So to the extent that people are still choosing Fannie and Freddie these days, they're purchasing a relatively expensive product, at least relative to what it was several years ago, and people have other alternatives. People can go and get mortgages in the private market. The private market has been growing a little bit. Let me just say, it's challenging to think about affecting the role of the federal government here, because we have been doing a lot of modifications to the system in ways that seem to make it a little bit better. And the alternative is this private mortgage system that had a lot of issues of its own in 2008. So it's definitely a tricky balance, but I hear where you're coming from. It doesn't really make sense to be pushing home ownership and the demand side as much while the supply side remains as constrained as it is.

Allison Schrager: I've always been weirdly anti-home ownership. It might just be the financial economist in me who's just like, "Why would I tie my money up in something so illiquid?" But I did buy an apartment during the pandemic. It turned out to be hopefully what was good timing in that I think I closed the week mortgage rates hit bottom, and it was also the bottom of the pandemic market for Manhattan. So now everyone tells me constantly, "Oh, that was so smart of you." Although, at the time it definitely didn't feel that way.

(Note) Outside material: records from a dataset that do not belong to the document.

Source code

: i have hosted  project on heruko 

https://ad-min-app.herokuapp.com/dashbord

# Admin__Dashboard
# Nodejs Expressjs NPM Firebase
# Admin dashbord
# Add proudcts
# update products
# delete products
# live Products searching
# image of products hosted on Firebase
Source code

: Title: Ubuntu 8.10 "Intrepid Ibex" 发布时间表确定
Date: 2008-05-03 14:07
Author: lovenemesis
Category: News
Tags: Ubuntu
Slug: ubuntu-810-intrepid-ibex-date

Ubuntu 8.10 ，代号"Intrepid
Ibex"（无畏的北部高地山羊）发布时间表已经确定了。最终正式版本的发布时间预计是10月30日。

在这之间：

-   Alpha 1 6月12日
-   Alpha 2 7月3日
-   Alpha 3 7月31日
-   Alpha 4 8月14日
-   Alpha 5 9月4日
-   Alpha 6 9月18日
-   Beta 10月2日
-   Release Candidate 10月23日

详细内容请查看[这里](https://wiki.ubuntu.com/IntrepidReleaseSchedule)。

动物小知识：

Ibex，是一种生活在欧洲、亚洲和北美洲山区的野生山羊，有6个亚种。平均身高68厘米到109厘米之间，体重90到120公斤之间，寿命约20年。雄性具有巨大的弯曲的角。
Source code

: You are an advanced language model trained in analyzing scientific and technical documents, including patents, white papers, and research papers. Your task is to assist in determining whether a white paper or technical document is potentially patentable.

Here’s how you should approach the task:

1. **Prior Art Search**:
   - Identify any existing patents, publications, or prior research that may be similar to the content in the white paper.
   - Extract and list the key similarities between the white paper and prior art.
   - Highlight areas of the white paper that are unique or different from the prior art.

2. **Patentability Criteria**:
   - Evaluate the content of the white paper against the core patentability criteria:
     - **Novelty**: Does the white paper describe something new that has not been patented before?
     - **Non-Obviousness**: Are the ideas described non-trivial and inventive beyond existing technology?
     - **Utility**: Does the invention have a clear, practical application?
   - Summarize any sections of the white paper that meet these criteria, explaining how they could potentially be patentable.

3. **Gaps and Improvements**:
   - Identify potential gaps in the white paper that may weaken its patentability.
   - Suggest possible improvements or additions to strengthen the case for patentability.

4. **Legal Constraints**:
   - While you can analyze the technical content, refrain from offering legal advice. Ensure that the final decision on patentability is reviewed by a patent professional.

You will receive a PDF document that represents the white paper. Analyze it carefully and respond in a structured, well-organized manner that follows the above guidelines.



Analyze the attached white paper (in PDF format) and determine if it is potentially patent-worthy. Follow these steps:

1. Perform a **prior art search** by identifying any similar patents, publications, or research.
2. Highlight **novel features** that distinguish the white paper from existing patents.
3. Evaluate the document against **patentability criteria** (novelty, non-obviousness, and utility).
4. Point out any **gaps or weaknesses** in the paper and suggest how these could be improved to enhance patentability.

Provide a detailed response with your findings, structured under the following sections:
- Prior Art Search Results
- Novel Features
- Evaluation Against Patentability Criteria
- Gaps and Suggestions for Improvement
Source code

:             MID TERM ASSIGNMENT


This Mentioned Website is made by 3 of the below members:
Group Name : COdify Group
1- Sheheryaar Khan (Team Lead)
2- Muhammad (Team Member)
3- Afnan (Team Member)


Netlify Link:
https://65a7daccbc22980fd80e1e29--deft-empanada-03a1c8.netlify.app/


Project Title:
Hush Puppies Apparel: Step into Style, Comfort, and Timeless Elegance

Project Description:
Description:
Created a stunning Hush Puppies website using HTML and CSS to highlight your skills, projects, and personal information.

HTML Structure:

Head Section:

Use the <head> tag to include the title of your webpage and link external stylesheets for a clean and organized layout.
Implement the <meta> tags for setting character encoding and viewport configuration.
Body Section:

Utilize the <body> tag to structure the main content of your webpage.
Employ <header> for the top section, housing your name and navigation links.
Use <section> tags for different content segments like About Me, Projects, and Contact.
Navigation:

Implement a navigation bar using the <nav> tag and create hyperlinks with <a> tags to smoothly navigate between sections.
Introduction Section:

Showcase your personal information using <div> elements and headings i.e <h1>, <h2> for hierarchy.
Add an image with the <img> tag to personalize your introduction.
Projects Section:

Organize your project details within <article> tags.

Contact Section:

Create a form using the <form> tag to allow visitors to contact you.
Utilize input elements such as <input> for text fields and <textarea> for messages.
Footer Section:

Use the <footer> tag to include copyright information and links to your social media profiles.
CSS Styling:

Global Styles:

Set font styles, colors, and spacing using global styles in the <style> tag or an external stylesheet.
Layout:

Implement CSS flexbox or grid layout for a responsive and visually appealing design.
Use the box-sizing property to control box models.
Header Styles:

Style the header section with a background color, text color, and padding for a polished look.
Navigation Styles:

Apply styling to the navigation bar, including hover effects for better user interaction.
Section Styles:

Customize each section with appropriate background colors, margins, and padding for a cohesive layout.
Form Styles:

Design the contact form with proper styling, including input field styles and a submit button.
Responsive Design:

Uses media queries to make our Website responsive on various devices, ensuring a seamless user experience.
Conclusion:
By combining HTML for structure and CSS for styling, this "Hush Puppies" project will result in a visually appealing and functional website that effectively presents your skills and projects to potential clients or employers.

New York did not look like a happy place at the time. And rents, if you recall at that point as well were just . . . Landlords would like rent to anyone at any price, it felt like. So at the time, it didn't feel like a great risk, although right now it looks like it. And I'm still honestly not even convinced it was a great financial decision because we don't know the future in New York. Prices could fall, interest rates could go up, but I am very aware that pretty much a very large share of my wealth is now tied up in this very illiquid asset, and they're building a huge building in front of my window right now.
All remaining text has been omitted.